Exercise objective:
Exact copies of all entries are needed. Pictures are to be left out.

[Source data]
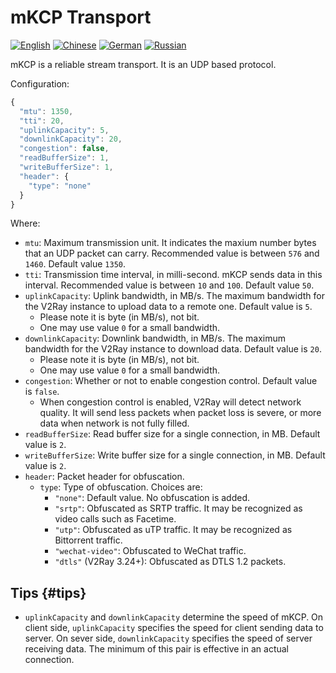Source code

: # mKCP Transport

[![English](../../resources/english.svg)](https://www.v2ray.com/en/configuration/transport/mkcp.html) [![Chinese](../../resources/chinese.svg)](https://www.v2ray.com/chapter_02/transport/mkcp.html) [![German](../../resources/german.svg)](https://www.v2ray.com/de/configuration/transport/mkcp.html) [![Russian](../../resources/russian.svg)](https://www.v2ray.com/ru/configuration/transport/mkcp.html)

mKCP is a reliable stream transport. It is an UDP based protocol.

Configuration:

```javascript
{
  "mtu": 1350,
  "tti": 20,
  "uplinkCapacity": 5,
  "downlinkCapacity": 20,
  "congestion": false,
  "readBufferSize": 1,
  "writeBufferSize": 1,
  "header": {
    "type": "none"
  }
}
```

Where:

* `mtu`: Maximum transmission unit. It indicates the maxium number bytes that an UDP packet can carry. Recommended value is between `576` and `1460`. Default value `1350`.
* `tti`: Transmission time interval, in milli-second. mKCP sends data in this interval. Recommended value is between `10` and `100`. Default value `50`.
* `uplinkCapacity`: Uplink bandwidth, in MB/s. The maximum bandwidth for the V2Ray instance to upload data to a remote one. Default value is `5`. 
  * Please note it is byte (in MB/s), not bit.
  * One may use value `0` for a small bandwidth.
* `downlinkCapacity`: Downlink bandwidth, in MB/s. The maximum bandwidth for the V2Ray instance to download data. Default value is `20`. 
  * Please note it is byte (in MB/s), not bit.
  * One may use value `0` for a small bandwidth.
* `congestion`: Whether or not to enable congestion control. Default value is `false`. 
  * When congestion control is enabled, V2Ray will detect network quality. It will send less packets when packet loss is severe, or more data when network is not fully filled.
* `readBufferSize`: Read buffer size for a single connection, in MB. Default value is `2`.
* `writeBufferSize`: Write buffer size for a single connection, in MB. Default value is `2`.
* `header`: Packet header for obfuscation. 
  * `type`: Type of obfuscation. Choices are: 
    * `"none"`: Default value. No obfuscation is added.
    * `"srtp"`: Obfuscated as SRTP traffic. It may be recognized as video calls such as Facetime.
    * `"utp"`: Obfuscated as uTP traffic. It may be recognized as Bittorrent traffic.
    * `"wechat-video"`: Obfuscated to WeChat traffic.
    * `"dtls"` (V2Ray 3.24+): Obfuscated as DTLS 1.2 packets.

## Tips {#tips}

* `uplinkCapacity` and `downlinkCapacity` determine the speed of mKCP. On client side, `uplinkCapacity` specifies the speed for client sending data to server. On sever side, `downlinkCapacity` specifies the speed of server receiving data. The minimum of this pair is effective in an actual connection.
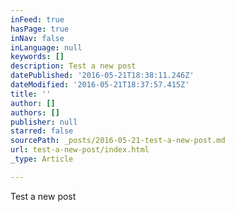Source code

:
 ```yaml
---
inFeed: true
hasPage: true
inNav: false
inLanguage: null
keywords: []
description: Test a new post
datePublished: '2016-05-21T18:38:11.246Z'
dateModified: '2016-05-21T18:37:57.415Z'
title: ''
author: []
authors: []
publisher: null
starred: false
sourcePath: _posts/2016-05-21-test-a-new-post.md
url: test-a-new-post/index.html
_type: Article

---
```

Test a new post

Task answer:
Source code

: # mKCP Transport

[![English](../../resources/english.svg)](https://www.v2ray.com/en/configuration/transport/mkcp.html) [![Chinese](../../resources/chinese.svg)](https://www.v2ray.com/chapter_02/transport/mkcp.html) [![German](../../resources/german.svg)](https://www.v2ray.com/de/configuration/transport/mkcp.html) [![Russian](../../resources/russian.svg)](https://www.v2ray.com/ru/configuration/transport/mkcp.html)

mKCP is a reliable stream transport. It is an UDP based protocol.

Configuration:

```javascript
{
  "mtu": 1350,
  "tti": 20,
  "uplinkCapacity": 5,
  "downlinkCapacity": 20,
  "congestion": false,
  "readBufferSize": 1,
  "writeBufferSize": 1,
  "header": {
    "type": "none"
  }
}
```

Where:

* `mtu`: Maximum transmission unit. It indicates the maxium number bytes that an UDP packet can carry. Recommended value is between `576` and `1460`. Default value `1350`.
* `tti`: Transmission time interval, in milli-second. mKCP sends data in this interval. Recommended value is between `10` and `100`. Default value `50`.
* `uplinkCapacity`: Uplink bandwidth, in MB/s. The maximum bandwidth for the V2Ray instance to upload data to a remote one. Default value is `5`. 
  * Please note it is byte (in MB/s), not bit.
  * One may use value `0` for a small bandwidth.
* `downlinkCapacity`: Downlink bandwidth, in MB/s. The maximum bandwidth for the V2Ray instance to download data. Default value is `20`. 
  * Please note it is byte (in MB/s), not bit.
  * One may use value `0` for a small bandwidth.
* `congestion`: Whether or not to enable congestion control. Default value is `false`. 
  * When congestion control is enabled, V2Ray will detect network quality. It will send less packets when packet loss is severe, or more data when network is not fully filled.
* `readBufferSize`: Read buffer size for a single connection, in MB. Default value is `2`.
* `writeBufferSize`: Write buffer size for a single connection, in MB. Default value is `2`.
* `header`: Packet header for obfuscation. 
  * `type`: Type of obfuscation. Choices are: 
    * `"none"`: Default value. No obfuscation is added.
    * `"srtp"`: Obfuscated as SRTP traffic. It may be recognized as video calls such as Facetime.
    * `"utp"`: Obfuscated as uTP traffic. It may be recognized as Bittorrent traffic.
    * `"wechat-video"`: Obfuscated to WeChat traffic.
    * `"dtls"` (V2Ray 3.24+): Obfuscated as DTLS 1.2 packets.

## Tips {#tips}

* `uplinkCapacity` and `downlinkCapacity` determine the speed of mKCP. On client side, `uplinkCapacity` specifies the speed for client sending data to server. On sever side, `downlinkCapacity` specifies the speed of server receiving data. The minimum of this pair is effective in an actual connection.
Source code

:
 ```yaml
---
inFeed: true
hasPage: true
inNav: false
inLanguage: null
keywords: []
description: Test a new post
datePublished: '2016-05-21T18:38:11.246Z'
dateModified: '2016-05-21T18:37:57.415Z'
title: ''
author: []
authors: []
publisher: null
starred: false
sourcePath: _posts/2016-05-21-test-a-new-post.md
url: test-a-new-post/index.html
_type: Article

---
```

Test a new post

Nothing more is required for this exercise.